»»

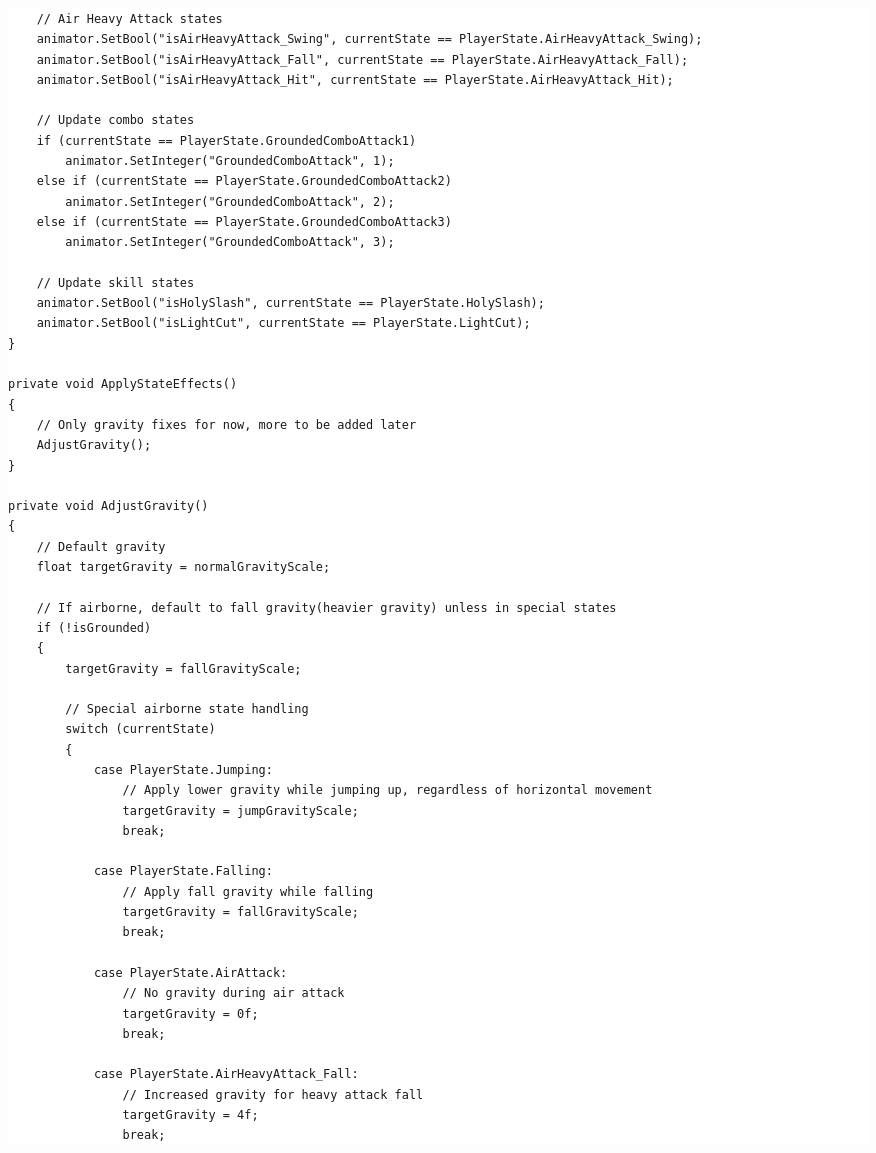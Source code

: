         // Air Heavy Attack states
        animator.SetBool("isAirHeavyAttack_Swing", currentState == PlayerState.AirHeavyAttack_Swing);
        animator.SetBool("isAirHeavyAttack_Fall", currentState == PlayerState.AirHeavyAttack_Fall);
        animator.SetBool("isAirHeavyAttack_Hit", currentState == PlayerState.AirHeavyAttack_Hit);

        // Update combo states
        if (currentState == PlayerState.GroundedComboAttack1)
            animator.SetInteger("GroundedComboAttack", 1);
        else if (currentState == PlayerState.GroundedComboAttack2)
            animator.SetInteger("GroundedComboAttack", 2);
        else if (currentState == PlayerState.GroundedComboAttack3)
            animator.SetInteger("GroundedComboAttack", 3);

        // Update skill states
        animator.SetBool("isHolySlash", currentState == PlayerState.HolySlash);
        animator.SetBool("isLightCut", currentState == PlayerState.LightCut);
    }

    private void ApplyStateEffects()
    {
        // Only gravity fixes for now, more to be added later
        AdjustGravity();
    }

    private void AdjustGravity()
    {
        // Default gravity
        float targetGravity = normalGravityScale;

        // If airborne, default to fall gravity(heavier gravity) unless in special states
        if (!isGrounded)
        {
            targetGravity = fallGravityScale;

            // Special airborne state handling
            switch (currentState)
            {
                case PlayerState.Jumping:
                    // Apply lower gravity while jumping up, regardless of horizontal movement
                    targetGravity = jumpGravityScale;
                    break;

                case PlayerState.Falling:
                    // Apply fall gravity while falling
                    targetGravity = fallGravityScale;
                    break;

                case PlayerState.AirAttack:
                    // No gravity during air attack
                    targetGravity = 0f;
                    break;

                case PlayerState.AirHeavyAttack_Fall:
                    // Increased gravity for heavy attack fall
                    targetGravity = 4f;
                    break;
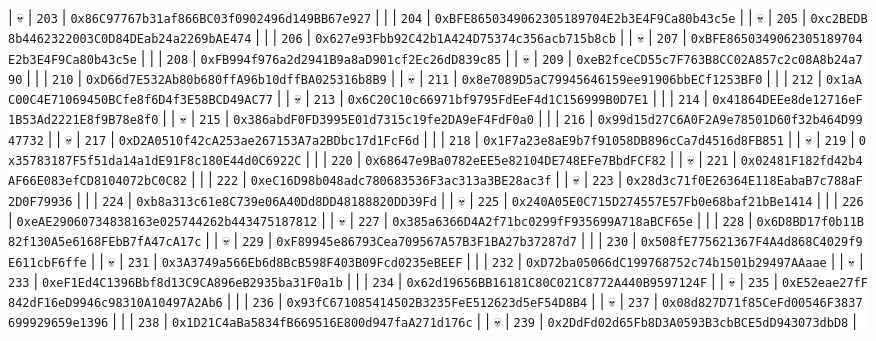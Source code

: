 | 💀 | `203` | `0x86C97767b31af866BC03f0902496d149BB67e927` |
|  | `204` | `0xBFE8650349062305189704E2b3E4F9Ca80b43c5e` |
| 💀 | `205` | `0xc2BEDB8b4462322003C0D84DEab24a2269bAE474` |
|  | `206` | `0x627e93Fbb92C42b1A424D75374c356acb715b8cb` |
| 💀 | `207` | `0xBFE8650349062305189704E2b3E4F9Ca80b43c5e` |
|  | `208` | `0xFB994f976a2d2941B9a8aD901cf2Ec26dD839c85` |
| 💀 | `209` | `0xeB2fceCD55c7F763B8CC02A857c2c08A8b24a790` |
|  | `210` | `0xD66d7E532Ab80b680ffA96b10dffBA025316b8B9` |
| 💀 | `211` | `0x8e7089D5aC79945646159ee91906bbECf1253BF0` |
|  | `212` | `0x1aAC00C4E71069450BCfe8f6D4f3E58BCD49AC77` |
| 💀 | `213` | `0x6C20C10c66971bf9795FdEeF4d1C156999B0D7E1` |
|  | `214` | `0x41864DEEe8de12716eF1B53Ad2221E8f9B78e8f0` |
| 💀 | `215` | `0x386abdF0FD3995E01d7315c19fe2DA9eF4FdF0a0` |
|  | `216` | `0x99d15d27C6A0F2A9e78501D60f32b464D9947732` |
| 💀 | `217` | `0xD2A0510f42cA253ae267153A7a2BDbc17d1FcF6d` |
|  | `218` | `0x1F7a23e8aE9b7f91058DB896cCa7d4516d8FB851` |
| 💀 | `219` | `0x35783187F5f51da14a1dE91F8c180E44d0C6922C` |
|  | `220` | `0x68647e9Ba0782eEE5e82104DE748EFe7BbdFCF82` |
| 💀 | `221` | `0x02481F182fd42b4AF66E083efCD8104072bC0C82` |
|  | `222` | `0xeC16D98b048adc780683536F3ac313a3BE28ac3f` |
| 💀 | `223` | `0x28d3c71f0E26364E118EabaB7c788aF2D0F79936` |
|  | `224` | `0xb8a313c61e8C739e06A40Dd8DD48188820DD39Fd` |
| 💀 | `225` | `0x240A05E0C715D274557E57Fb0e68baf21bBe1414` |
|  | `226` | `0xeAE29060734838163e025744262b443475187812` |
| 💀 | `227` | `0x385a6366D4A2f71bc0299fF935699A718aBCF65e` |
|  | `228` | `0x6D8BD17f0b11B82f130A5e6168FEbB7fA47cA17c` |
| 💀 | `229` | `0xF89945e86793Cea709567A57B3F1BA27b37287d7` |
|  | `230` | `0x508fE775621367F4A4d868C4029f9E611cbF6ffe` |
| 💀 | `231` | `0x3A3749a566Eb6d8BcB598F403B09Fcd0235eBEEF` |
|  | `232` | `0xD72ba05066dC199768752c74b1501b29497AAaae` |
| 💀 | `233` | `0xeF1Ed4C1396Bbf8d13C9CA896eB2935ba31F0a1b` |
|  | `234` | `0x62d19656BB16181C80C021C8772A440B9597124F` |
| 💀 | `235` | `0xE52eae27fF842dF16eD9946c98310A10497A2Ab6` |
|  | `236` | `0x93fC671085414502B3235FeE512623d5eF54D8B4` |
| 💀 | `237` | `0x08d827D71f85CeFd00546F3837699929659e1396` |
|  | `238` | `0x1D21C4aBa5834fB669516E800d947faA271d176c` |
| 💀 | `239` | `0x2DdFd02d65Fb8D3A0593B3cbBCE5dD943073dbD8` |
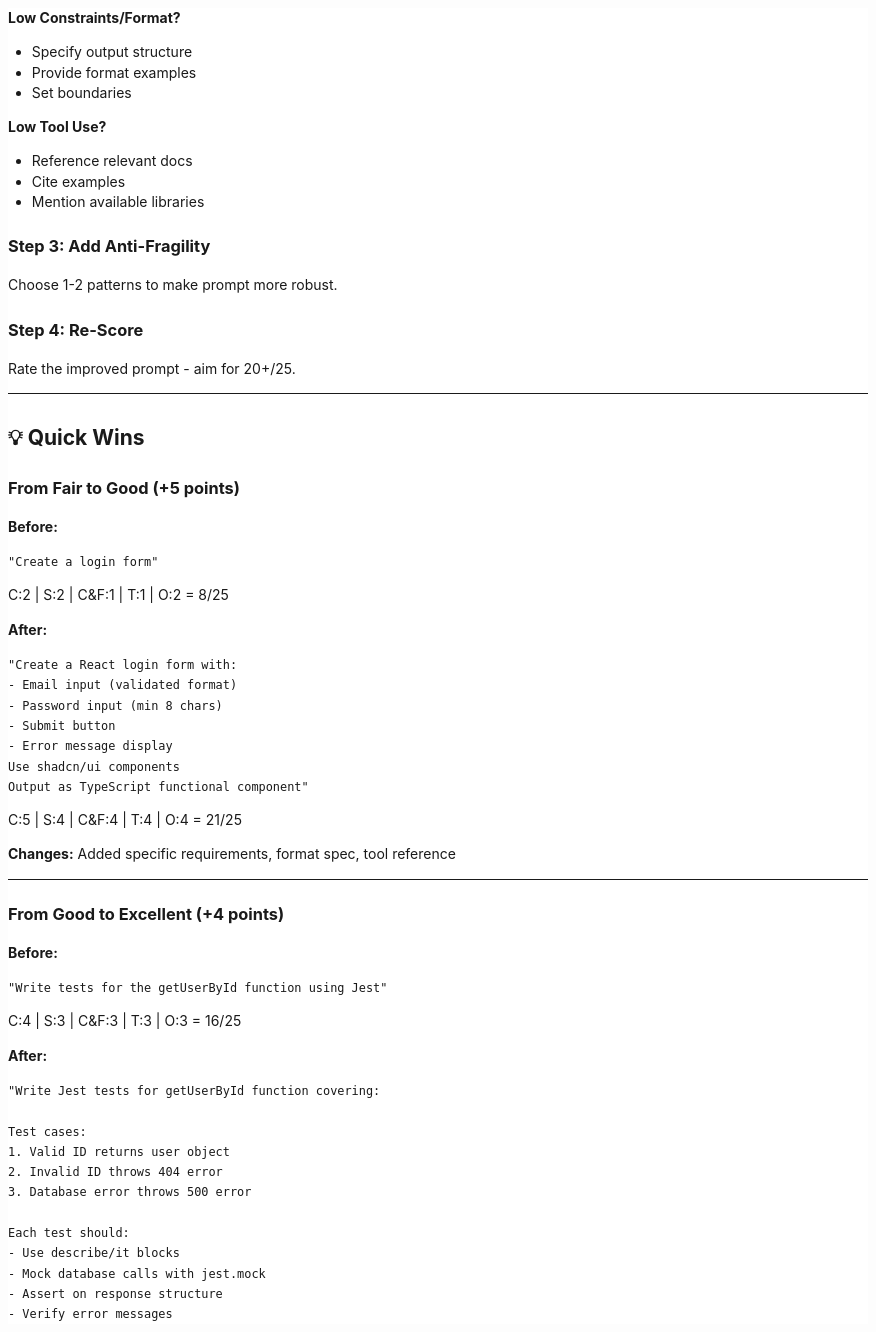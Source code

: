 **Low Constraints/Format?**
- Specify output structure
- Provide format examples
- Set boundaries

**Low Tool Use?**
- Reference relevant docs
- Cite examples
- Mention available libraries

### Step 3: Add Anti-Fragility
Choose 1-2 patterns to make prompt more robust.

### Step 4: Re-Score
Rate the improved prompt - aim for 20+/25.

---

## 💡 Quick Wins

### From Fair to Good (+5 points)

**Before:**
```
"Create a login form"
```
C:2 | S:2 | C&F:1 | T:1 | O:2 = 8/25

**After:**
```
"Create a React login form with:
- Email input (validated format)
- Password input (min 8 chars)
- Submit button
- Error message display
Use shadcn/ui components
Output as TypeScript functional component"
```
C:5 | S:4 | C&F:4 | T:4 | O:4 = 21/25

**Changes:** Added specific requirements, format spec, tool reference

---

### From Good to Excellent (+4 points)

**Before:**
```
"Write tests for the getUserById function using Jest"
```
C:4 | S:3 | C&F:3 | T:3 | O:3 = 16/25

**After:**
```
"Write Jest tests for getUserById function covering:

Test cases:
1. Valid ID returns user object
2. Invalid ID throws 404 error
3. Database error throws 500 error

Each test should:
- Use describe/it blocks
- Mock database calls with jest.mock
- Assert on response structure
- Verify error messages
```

««

*Exercise aim*: Print all the entries exactly as they appear, without the pictures.

*Result of the task*:
Source code

:         // Air Heavy Attack states
        animator.SetBool("isAirHeavyAttack_Swing", currentState == PlayerState.AirHeavyAttack_Swing);
        animator.SetBool("isAirHeavyAttack_Fall", currentState == PlayerState.AirHeavyAttack_Fall);
        animator.SetBool("isAirHeavyAttack_Hit", currentState == PlayerState.AirHeavyAttack_Hit);

        // Update combo states
        if (currentState == PlayerState.GroundedComboAttack1)
            animator.SetInteger("GroundedComboAttack", 1);
        else if (currentState == PlayerState.GroundedComboAttack2)
            animator.SetInteger("GroundedComboAttack", 2);
        else if (currentState == PlayerState.GroundedComboAttack3)
            animator.SetInteger("GroundedComboAttack", 3);

        // Update skill states
        animator.SetBool("isHolySlash", currentState == PlayerState.HolySlash);
        animator.SetBool("isLightCut", currentState == PlayerState.LightCut);
    }

    private void ApplyStateEffects()
    {
        // Only gravity fixes for now, more to be added later
        AdjustGravity();
    }

    private void AdjustGravity()
    {
        // Default gravity
        float targetGravity = normalGravityScale;

        // If airborne, default to fall gravity(heavier gravity) unless in special states
        if (!isGrounded)
        {
            targetGravity = fallGravityScale;

            // Special airborne state handling
            switch (currentState)
            {
                case PlayerState.Jumping:
                    // Apply lower gravity while jumping up, regardless of horizontal movement
                    targetGravity = jumpGravityScale;
                    break;

                case PlayerState.Falling:
                    // Apply fall gravity while falling
                    targetGravity = fallGravityScale;
                    break;

                case PlayerState.AirAttack:
                    // No gravity during air attack
                    targetGravity = 0f;
                    break;

                case PlayerState.AirHeavyAttack_Fall:
                    // Increased gravity for heavy attack fall
                    targetGravity = 4f;
                    break;
Source code

: | 💀 | `203` | `0x86C97767b31af866BC03f0902496d149BB67e927` |
|  | `204` | `0xBFE8650349062305189704E2b3E4F9Ca80b43c5e` |
| 💀 | `205` | `0xc2BEDB8b4462322003C0D84DEab24a2269bAE474` |
|  | `206` | `0x627e93Fbb92C42b1A424D75374c356acb715b8cb` |
| 💀 | `207` | `0xBFE8650349062305189704E2b3E4F9Ca80b43c5e` |
|  | `208` | `0xFB994f976a2d2941B9a8aD901cf2Ec26dD839c85` |
| 💀 | `209` | `0xeB2fceCD55c7F763B8CC02A857c2c08A8b24a790` |
|  | `210` | `0xD66d7E532Ab80b680ffA96b10dffBA025316b8B9` |
| 💀 | `211` | `0x8e7089D5aC79945646159ee91906bbECf1253BF0` |
|  | `212` | `0x1aAC00C4E71069450BCfe8f6D4f3E58BCD49AC77` |
| 💀 | `213` | `0x6C20C10c66971bf9795FdEeF4d1C156999B0D7E1` |
|  | `214` | `0x41864DEEe8de12716eF1B53Ad2221E8f9B78e8f0` |
| 💀 | `215` | `0x386abdF0FD3995E01d7315c19fe2DA9eF4FdF0a0` |
|  | `216` | `0x99d15d27C6A0F2A9e78501D60f32b464D9947732` |
| 💀 | `217` | `0xD2A0510f42cA253ae267153A7a2BDbc17d1FcF6d` |
|  | `218` | `0x1F7a23e8aE9b7f91058DB896cCa7d4516d8FB851` |
| 💀 | `219` | `0x35783187F5f51da14a1dE91F8c180E44d0C6922C` |
|  | `220` | `0x68647e9Ba0782eEE5e82104DE748EFe7BbdFCF82` |
| 💀 | `221` | `0x02481F182fd42b4AF66E083efCD8104072bC0C82` |
|  | `222` | `0xeC16D98b048adc780683536F3ac313a3BE28ac3f` |
| 💀 | `223` | `0x28d3c71f0E26364E118EabaB7c788aF2D0F79936` |
|  | `224` | `0xb8a313c61e8C739e06A40Dd8DD48188820DD39Fd` |
| 💀 | `225` | `0x240A05E0C715D274557E57Fb0e68baf21bBe1414` |
|  | `226` | `0xeAE29060734838163e025744262b443475187812` |
| 💀 | `227` | `0x385a6366D4A2f71bc0299fF935699A718aBCF65e` |
|  | `228` | `0x6D8BD17f0b11B82f130A5e6168FEbB7fA47cA17c` |
| 💀 | `229` | `0xF89945e86793Cea709567A57B3F1BA27b37287d7` |
|  | `230` | `0x508fE775621367F4A4d868C4029f9E611cbF6ffe` |
| 💀 | `231` | `0x3A3749a566Eb6d8BcB598F403B09Fcd0235eBEEF` |
|  | `232` | `0xD72ba05066dC199768752c74b1501b29497AAaae` |
| 💀 | `233` | `0xeF1Ed4C1396Bbf8d13C9CA896eB2935ba31F0a1b` |
|  | `234` | `0x62d19656BB16181C80C021C8772A440B9597124F` |
| 💀 | `235` | `0xE52eae27fF842dF16eD9946c98310A10497A2Ab6` |
|  | `236` | `0x93fC671085414502B3235FeE512623d5eF54D8B4` |
| 💀 | `237` | `0x08d827D71f85CeFd00546F3837699929659e1396` |
|  | `238` | `0x1D21C4aBa5834fB669516E800d947faA271d176c` |
| 💀 | `239` | `0x2DdFd02d65Fb8D3A0593B3cbBCE5dD943073dbD8` |
Source code

: **Low Constraints/Format?**
- Specify output structure
- Provide format examples
- Set boundaries

**Low Tool Use?**
- Reference relevant docs
- Cite examples
- Mention available libraries

### Step 3: Add Anti-Fragility
Choose 1-2 patterns to make prompt more robust.

### Step 4: Re-Score
Rate the improved prompt - aim for 20+/25.

---

## 💡 Quick Wins

### From Fair to Good (+5 points)

**Before:**
```
"Create a login form"
```
C:2 | S:2 | C&F:1 | T:1 | O:2 = 8/25

**After:**
```
"Create a React login form with:
- Email input (validated format)
- Password input (min 8 chars)
- Submit button
- Error message display
Use shadcn/ui components
Output as TypeScript functional component"
```
C:5 | S:4 | C&F:4 | T:4 | O:4 = 21/25

**Changes:** Added specific requirements, format spec, tool reference

---

### From Good to Excellent (+4 points)

**Before:**
```
"Write tests for the getUserById function using Jest"
```
C:4 | S:3 | C&F:3 | T:3 | O:3 = 16/25

**After:**
```
"Write Jest tests for getUserById function covering:

Test cases:
1. Valid ID returns user object
2. Invalid ID throws 404 error
3. Database error throws 500 error

Each test should:
- Use describe/it blocks
- Mock database calls with jest.mock
- Assert on response structure
- Verify error messages
```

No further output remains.